1991 studio album by Bryan Adams

Waking Up the Neighbours is the sixth studio album by Canadian singer-songwriter Bryan Adams, released on September 24, 1991. The album was recorded at Battery Studios in London and The Warehouse Studio in Vancouver, mixed at Mayfair Studios in London, and mastered by Bob Ludwig at Masterdisk in New York City.

The album received critical acclaim and reached the number one position on the album charts in at least eight countries, becoming Adams' second best-selling album worldwide. Its first single, "(Everything I Do) I Do It for You", stayed at number one on the UK Singles Chart for a record sixteen consecutive weeks. The album was also notable in Canada for creating controversy concerning the system of Canadian content.

== Music ==

=== Background and recording ===
The performance of Adams' 1987 album Into the Fire was felt as somewhat of a disappointment. Although it reached No. 7 on the Billboard 200 albums chart and No. A total of 2 in his native Canada, it fell short of the massive commercial success enjoyed by his fourth album Reckless released in 1984. Into the Fire was also Adams' last album recorded together with his longtime collaborator Jim Vallance; their songwriting partnership ended during the making of Waking Up The Neighbours.

Between 1988 and 1989, Adams wrote around 30 songs with Vallance for a follow-up album to Into The Fire.

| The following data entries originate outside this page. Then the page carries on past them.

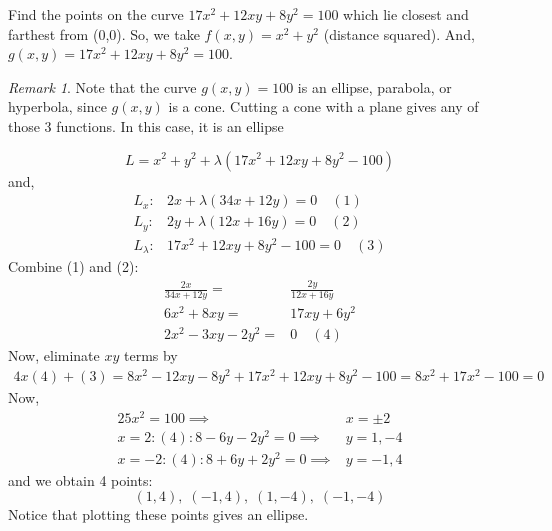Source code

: \documentclass[12pt]{book}
\theoremstyle{definition}
\theoremstyle{remark}
\newtheorem*{remark}{Remark}
\begin{document}
  \begin{example}Find the points on the curve $17x^2 + 12 xy + 8y^2 = 100$ which lie closest and farthest from (0,0). So, we take $f(x,y) = x^2+y^2 $ (distance squared). And, $g(x,y) =17x^2 + 12 xy + 8y^2 = 100 $. 
    \begin{remark} 
      Note that the curve $g(x,y) = 100$ is an ellipse, parabola, or hyperbola, since $g(x,y)$ is a cone. Cutting a cone with a plane gives any of those 3 functions. In this case, it is an ellipse 
    \end{remark}
    $$L = x^2 + y^2 + \lambda(17x^2 + 12 xy + 8y^2- 100 ) $$
    and, 
    \begin{equation*}
      \begin{split}
        L_x :& 2x + \lambda ( 34x + 12 y) = 0 \quad (1)\\ 
        L_y :& 2y + \lambda (12 x + 16 y ) = 0 \quad (2)\\ 
        L_\lambda:& 17x^2 + 12 xy + 8y^2 -100 = 0 \quad (3)
      \end{split}
    \end{equation*}
    Combine (1) and (2):
    \begin{equation*}
      \begin{split}
        \frac{2x}{34x + 12 y} =& \frac{2y}{12x+ 16 y} \\ 
        6x^2 + 8xy =& 17 xy + 6y^2\\ 
        2x^2 - 3xy - 2y^2 =& 0 \quad (4)
      \end{split}
    \end{equation*}
    Now, eliminate $xy$ terms by 
    \begin{equation*}
      \begin{split}
        4x(4) + (3) = 8 x^2 - 12xy - 8y^2 + 17 x^2 + 12xy + 8y^2 -100  = 8x^2 + 17x^2 -100 = 0 
      \end{split}
    \end{equation*}
    Now, 
    \begin{equation*}
      \begin{split}
        25x^2 = 100 \implies& x= \pm 2 \\ 
        x= 2: (4): 8-6y -2y^2 = 0 \implies& y = 1, -4\\ 
        x = -2: (4): 8 + 6y + 2y^2 = 0 \implies& y = -1,4 
      \end{split}
    \end{equation*}
    and we obtain 4 points: $$(1,4), \; (-1, 4), \; (1, -4), \; (-1,-4)$$
    Notice that plotting these points gives an ellipse. 
    \end{example}
\end{document}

Initial attempts were made to record a new album – first in July 1988 with Steve Lillywhite producing and again in May 1989 with regular producer Bob Clearmountain – but nothing from these sessions was released. After a year of meticulously writing and re-writing songs, however, Adams concluded he was dissatisfied with all of the material and wanted to start over. Simultaneously, his creative partnership with Vallance had deteriorated, the latter quitting in August 1989.

In mid-1989, prior to Vallance's departure, Adams joined forces with producer Robert John "Mutt" Lange, previously known for his work with AC/DC, The Cars, Foreigner, and Def Leppard. Lange helped with the writing and pre-production, developing new songs and re-working some of the earlier ideas with Vallance. It was not until early 1990 that Adams and Lange decided to produce the album themselves, after further sessions with producers Clearmountain and Bob Rock were attempted and shelved.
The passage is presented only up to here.